**MATERIALS PROVIDED**
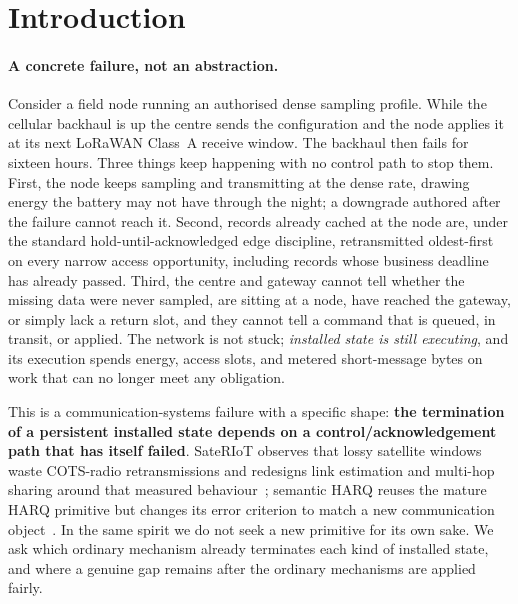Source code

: \documentclass[11pt]{article}
\begin{document}
\section{Introduction}
\label{sec:intro}

\paragraph{A concrete failure, not an abstraction.}
Consider a field node running an authorised dense sampling profile. While the cellular backhaul is
up the centre sends the configuration and the node applies it at its next LoRaWAN Class~A receive
window. The backhaul then fails for sixteen hours. Three things keep happening with no control path
to stop them. First, the node keeps sampling and transmitting at the dense rate, drawing energy the
battery may not have through the night; a downgrade authored after the failure cannot reach it.
Second, records already cached at the node are, under the standard hold-until-acknowledged edge
discipline, retransmitted oldest-first on every narrow access opportunity, including records whose
business deadline has already passed. Third, the centre and gateway cannot tell whether the missing
data were never sampled, are sitting at a node, have reached the gateway, or simply lack a return
slot, and they cannot tell a command that is queued, in transit, or applied. The network is not
stuck; \emph{installed state is still executing}, and its execution spends energy, access slots,
and metered short-message bytes on work that can no longer meet any obligation.

This is a communication-systems failure with a specific shape: \textbf{the termination of a
persistent installed state depends on a control/acknowledgement path that has itself failed}.
SateRIoT observes that lossy satellite windows waste COTS-radio retransmissions and redesigns link
estimation and multi-hop sharing around that measured behaviour~\cite{sateriot}; semantic HARQ
reuses the mature HARQ primitive but changes its error criterion to match a new communication
object~\cite{razavivideo}. In the same spirit we do not seek a new primitive for its own sake. We
ask which ordinary mechanism already terminates each kind of installed state, and where a genuine
gap remains after the ordinary mechanisms are applied fairly.
\end{document}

**TO DO**
A verbatim copy of the records is needed, with all images omitted.

**EXPECTED ANSWER**
Source code

: \documentclass[11pt]{article}
\begin{document}
\section{Introduction}
\label{sec:intro}

\paragraph{A concrete failure, not an abstraction.}
Consider a field node running an authorised dense sampling profile. While the cellular backhaul is
up the centre sends the configuration and the node applies it at its next LoRaWAN Class~A receive
window. The backhaul then fails for sixteen hours. Three things keep happening with no control path
to stop them. First, the node keeps sampling and transmitting at the dense rate, drawing energy the
battery may not have through the night; a downgrade authored after the failure cannot reach it.
Second, records already cached at the node are, under the standard hold-until-acknowledged edge
discipline, retransmitted oldest-first on every narrow access opportunity, including records whose
business deadline has already passed. Third, the centre and gateway cannot tell whether the missing
data were never sampled, are sitting at a node, have reached the gateway, or simply lack a return
slot, and they cannot tell a command that is queued, in transit, or applied. The network is not
stuck; \emph{installed state is still executing}, and its execution spends energy, access slots,
and metered short-message bytes on work that can no longer meet any obligation.

This is a communication-systems failure with a specific shape: \textbf{the termination of a
persistent installed state depends on a control/acknowledgement path that has itself failed}.
SateRIoT observes that lossy satellite windows waste COTS-radio retransmissions and redesigns link
estimation and multi-hop sharing around that measured behaviour~\cite{sateriot}; semantic HARQ
reuses the mature HARQ primitive but changes its error criterion to match a new communication
object~\cite{razavivideo}. In the same spirit we do not seek a new primitive for its own sake. We
ask which ordinary mechanism already terminates each kind of installed state, and where a genuine
gap remains after the ordinary mechanisms are applied fairly.
\end{document}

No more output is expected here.